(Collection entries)
********************

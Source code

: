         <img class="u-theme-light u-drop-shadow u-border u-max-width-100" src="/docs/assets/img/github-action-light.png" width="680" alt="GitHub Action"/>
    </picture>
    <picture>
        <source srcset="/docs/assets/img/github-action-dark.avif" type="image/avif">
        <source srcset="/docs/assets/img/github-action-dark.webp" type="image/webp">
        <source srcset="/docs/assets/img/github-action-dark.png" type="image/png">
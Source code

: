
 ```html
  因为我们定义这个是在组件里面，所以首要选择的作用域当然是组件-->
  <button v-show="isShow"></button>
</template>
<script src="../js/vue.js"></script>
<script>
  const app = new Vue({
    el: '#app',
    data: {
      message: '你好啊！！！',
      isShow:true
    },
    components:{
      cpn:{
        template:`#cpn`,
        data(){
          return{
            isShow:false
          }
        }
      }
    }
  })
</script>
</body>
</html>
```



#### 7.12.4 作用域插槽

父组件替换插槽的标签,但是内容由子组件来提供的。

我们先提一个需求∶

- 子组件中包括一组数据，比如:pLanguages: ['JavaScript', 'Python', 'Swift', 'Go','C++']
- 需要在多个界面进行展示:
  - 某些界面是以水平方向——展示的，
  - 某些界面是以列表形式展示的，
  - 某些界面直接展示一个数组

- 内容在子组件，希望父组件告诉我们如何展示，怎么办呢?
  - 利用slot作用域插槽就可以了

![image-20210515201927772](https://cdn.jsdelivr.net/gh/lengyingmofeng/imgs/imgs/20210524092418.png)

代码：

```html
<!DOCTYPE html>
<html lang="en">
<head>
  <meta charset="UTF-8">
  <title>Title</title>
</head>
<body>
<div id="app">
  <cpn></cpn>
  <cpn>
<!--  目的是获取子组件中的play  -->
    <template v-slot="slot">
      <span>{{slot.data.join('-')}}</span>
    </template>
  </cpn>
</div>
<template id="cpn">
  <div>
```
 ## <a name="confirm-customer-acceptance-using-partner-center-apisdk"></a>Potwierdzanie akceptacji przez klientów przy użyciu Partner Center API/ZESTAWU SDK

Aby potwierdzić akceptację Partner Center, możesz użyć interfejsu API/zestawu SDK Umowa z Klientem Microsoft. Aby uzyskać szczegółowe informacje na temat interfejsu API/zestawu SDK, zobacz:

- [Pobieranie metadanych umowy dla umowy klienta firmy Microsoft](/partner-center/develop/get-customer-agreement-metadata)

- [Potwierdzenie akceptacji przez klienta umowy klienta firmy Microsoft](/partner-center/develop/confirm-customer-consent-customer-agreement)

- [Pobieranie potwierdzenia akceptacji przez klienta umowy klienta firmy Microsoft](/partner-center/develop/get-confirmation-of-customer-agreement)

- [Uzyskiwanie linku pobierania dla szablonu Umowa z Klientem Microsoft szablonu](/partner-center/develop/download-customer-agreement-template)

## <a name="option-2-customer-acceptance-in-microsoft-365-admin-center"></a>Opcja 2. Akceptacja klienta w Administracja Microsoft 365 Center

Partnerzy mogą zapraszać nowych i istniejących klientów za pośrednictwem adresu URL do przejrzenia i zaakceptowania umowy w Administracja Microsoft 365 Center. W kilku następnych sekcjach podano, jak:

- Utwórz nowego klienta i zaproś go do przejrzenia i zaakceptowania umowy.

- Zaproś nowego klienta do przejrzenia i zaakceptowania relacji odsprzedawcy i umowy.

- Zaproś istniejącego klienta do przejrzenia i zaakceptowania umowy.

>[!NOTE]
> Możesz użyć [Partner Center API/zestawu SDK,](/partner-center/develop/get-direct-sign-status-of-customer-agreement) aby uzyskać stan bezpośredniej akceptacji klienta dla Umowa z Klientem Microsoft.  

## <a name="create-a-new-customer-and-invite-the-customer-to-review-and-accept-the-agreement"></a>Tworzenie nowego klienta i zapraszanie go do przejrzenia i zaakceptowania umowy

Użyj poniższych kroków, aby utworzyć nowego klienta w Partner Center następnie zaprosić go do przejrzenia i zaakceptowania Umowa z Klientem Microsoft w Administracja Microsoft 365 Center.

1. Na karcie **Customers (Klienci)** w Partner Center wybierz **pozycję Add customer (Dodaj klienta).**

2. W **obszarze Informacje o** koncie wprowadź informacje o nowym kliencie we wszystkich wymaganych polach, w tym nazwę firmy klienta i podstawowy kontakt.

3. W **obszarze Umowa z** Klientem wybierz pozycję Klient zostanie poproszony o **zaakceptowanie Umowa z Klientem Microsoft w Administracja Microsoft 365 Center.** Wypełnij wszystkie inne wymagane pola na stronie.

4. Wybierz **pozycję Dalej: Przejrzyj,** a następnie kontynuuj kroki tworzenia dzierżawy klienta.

********************

TASK OBJECTIVE:
Tally the lines in the entries above that hold the word "Pobieranie". Reply with nothing but that count.

EXERCISE RESULT:
2